When Chess in Slums began working in Oshodi, Dayo, one of the local “area boys” volunteered to provide security. Dayo left his hustle as a danfo driver and diligently committed himself to the project. He was quick to pacify any violent outbursts and he made sure everyone felt safe the entire time.
In early 2022 however, Dayo lost his danfo job because he was volunteering with the Oshodi underbridge chess project. When this happened, Chess in Slums bought Dayo his own danfo, allowing him to start his own business. He has been successful and is already saving up to buy another danfo. After Dayo started his transport business, the other area boys who worked with the organization decided to part ways with their past lives and pursue their own businesses.
Struggle for Education ♞
Babatunde grew up in Isale Odo, a community in the city of Ikorodu, which is northeast of Lagos along the Lagos lagoon. His father owned and operated a danfo, Lagos’ iconic yellow minibus taxi, and his mother earned money by hawking water, fruits, clothes and other items. They worked very hard but struggled to provide for Babatunde and his brother. “We had to share a toilet and a kitchen with 20 other people. I always thought that was normal. We didn’t have a borehole so we fetched water from the well. So, this was our reality growing up.”
Although poor and uneducated, Babatunde’s parents prioritized quality education for their children.
They refused to send their children to public schools which are notorious for poor standards, and worked really hard to send them to private school. But this meant that they could not always afford school fees for both of their children.
“I had to drop out of school for two years because my parents couldn’t afford to pay my tuition,” said Babatunde, explaining that he could not start secondary school because his younger brother was still in primary school.

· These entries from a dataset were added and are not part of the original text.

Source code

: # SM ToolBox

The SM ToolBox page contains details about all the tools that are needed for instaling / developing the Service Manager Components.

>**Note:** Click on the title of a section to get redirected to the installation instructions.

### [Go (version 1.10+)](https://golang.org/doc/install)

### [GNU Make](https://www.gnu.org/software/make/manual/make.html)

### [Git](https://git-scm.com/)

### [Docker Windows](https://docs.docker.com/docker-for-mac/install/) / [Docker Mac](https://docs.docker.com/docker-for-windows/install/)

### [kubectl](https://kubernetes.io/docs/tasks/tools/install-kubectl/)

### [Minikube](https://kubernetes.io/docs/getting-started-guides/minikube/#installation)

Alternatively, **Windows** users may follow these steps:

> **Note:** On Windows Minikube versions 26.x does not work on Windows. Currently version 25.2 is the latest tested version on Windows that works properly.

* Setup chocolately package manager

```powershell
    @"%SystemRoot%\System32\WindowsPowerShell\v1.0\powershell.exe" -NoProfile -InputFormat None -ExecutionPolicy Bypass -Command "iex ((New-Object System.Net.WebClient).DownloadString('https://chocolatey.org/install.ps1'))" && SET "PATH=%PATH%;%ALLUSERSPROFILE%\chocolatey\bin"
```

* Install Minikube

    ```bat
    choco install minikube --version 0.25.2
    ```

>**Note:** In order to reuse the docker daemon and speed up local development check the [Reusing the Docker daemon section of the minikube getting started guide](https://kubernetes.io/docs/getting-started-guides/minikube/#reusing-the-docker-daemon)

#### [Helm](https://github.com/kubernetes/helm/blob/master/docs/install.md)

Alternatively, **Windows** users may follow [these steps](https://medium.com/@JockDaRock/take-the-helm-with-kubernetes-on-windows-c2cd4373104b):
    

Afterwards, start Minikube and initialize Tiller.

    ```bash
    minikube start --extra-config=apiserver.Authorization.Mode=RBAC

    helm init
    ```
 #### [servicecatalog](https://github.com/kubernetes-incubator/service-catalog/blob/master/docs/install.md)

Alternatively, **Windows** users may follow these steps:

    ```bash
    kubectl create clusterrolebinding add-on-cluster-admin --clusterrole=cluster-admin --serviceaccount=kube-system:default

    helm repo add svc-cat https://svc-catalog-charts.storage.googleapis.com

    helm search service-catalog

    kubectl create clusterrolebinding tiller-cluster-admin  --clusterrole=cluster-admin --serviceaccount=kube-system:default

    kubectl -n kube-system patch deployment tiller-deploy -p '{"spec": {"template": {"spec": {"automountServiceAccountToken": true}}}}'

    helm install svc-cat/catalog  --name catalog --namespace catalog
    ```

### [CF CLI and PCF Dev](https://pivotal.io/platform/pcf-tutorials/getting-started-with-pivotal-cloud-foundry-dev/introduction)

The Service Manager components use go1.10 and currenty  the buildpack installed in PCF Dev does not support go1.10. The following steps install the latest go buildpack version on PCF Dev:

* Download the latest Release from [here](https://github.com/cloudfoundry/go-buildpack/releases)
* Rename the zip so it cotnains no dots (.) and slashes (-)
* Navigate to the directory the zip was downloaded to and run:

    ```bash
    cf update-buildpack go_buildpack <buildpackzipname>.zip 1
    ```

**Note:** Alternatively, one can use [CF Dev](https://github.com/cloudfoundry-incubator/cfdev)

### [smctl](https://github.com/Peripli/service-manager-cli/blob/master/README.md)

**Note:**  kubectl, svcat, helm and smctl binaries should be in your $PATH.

It was at this time that he discovered chess.
In three years, Chess in Slums has impacted the lives of 300 children in three of Lagos’ slums: Majidun, Oshodi and Makoko.
The organization has secured scholarships for 30 children to go back to secondary school or learn technical skills such as coding. “I believe strongly in the initiative and what it stands for, that was why I volunteered to document these kids, to help them document their story,” said Emmanuel, the photographer.
The Patrice Evra visit came as a surprise but was a massive boost. “They heard about our project, they were coming to Nigeria and asked if they could come to see our kids,” said Babatunde.
Chess In Slums is looking at the future with very ambitious dreams. “We want to give the gift of chess to a million children across Africa, said Babatunde."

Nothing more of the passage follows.